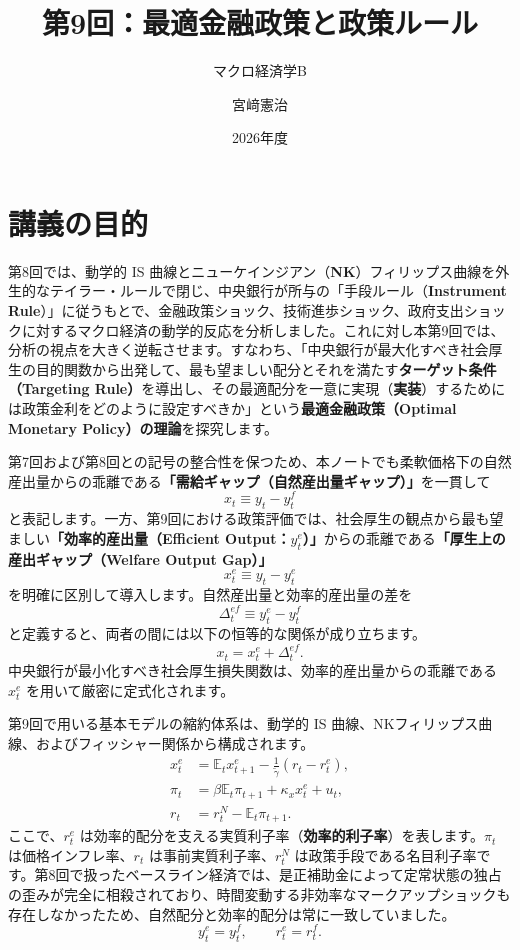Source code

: \documentclass[
  japanese,
  lualatex,
  ja=standard,
  12pt,
  a4paper]{ltjsarticle}
\title{第9回：最適金融政策と政策ルール}
\subtitle{マクロ経済学B}
\author{宮﨑憲治}
\date{2026年度}
\renewcommand*\contentsname{目次}
\newcommand\contentsname{目次}
\begin{document}
\maketitle

\renewcommand*\contentsname{目次}
{
\setcounter{tocdepth}{3}
\tableofcontents
}

\clearpage

\section{講義の目的}\label{ux8b1bux7fa9ux306eux76eeux7684}

第8回では、動学的 IS
曲線とニューケインジアン（\textbf{NK}）フィリップス曲線を外生的なテイラー・ルールで閉じ、中央銀行が所与の「手段ルール（\textbf{Instrument
Rule}）」に従うもとで、金融政策ショック、技術進歩ショック、政府支出ショックに対するマクロ経済の動学的反応を分析しました。これに対し本第9回では、分析の視点を大きく逆転させます。すなわち、「中央銀行が最大化すべき社会厚生の目的関数から出発して、最も望ましい配分とそれを満たす\textbf{ターゲット条件（Targeting
Rule）}を導出し、その最適配分を一意に実現（\textbf{実装}）するためには政策金利をどのように設定すべきか」という\textbf{最適金融政策（Optimal
Monetary Policy）の理論}を探究します。

第7回および第8回との記号の整合性を保つため、本ノートでも柔軟価格下の自然産出量からの乖離である\textbf{「需給ギャップ（自然産出量ギャップ）」}を一貫して
\[
x_t\equiv y_t-y_t^f
\]
と表記します。一方、第9回における政策評価では、社会厚生の観点から最も望ましい\textbf{「効率的産出量（Efficient
Output：\(y_t^e\)）」}からの乖離である\textbf{「厚生上の産出ギャップ（Welfare
Output Gap）」} \[
x_t^e\equiv y_t-y_t^e
\] を明確に区別して導入します。自然産出量と効率的産出量の差を \[
\Delta_t^{ef}\equiv y_t^e-y_t^f
\] と定義すると、両者の間には以下の恒等的な関係が成り立ちます。 \[
x_t=x_t^e+\Delta_t^{ef}.
\]
中央銀行が最小化すべき社会厚生損失関数は、効率的産出量からの乖離である
\(x_t^e\) を用いて厳密に定式化されます。

第9回で用いる基本モデルの縮約体系は、動学的 IS
曲線、NKフィリップス曲線、およびフィッシャー関係から構成されます。 \[
\begin{aligned}
x_t^e
&=
\mathbb{E}_t x_{t+1}^e
-\frac{1}{\tilde{\gamma}}(r_t-r_t^e),\\
\pi_t
&=
\beta\mathbb{E}_t\pi_{t+1}
+\kappa_x x_t^e+u_t,\\
r_t
&=
r_t^N-\mathbb{E}_t\pi_{t+1}.
\end{aligned}
\] ここで、\(r_t^e\)
は効率的配分を支える実質利子率（\textbf{効率的利子率}）を表します。\(\pi_t\)
は価格インフレ率、\(r_t\) は事前実質利子率、\(r_t^N\)
は政策手段である名目利子率です。第8回で扱ったベースライン経済では、是正補助金によって定常状態の独占の歪みが完全に相殺されており、時間変動する非効率なマークアップショックも存在しなかったため、自然配分と効率的配分は常に一致していました。
\[
y_t^e=y_t^f,
\qquad
r_t^e=r_t^f.
\]
\end{document}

EXERCISE DIRECTIONS ▸ Identify and extract each line of the listing that contains "equiv".

SOLUTION TO THE EXERCISE ▸
x_t\equiv y_t-y_t^f
x_t^e\equiv y_t-y_t^e
\Delta_t^{ef}\equiv y_t^e-y_t^f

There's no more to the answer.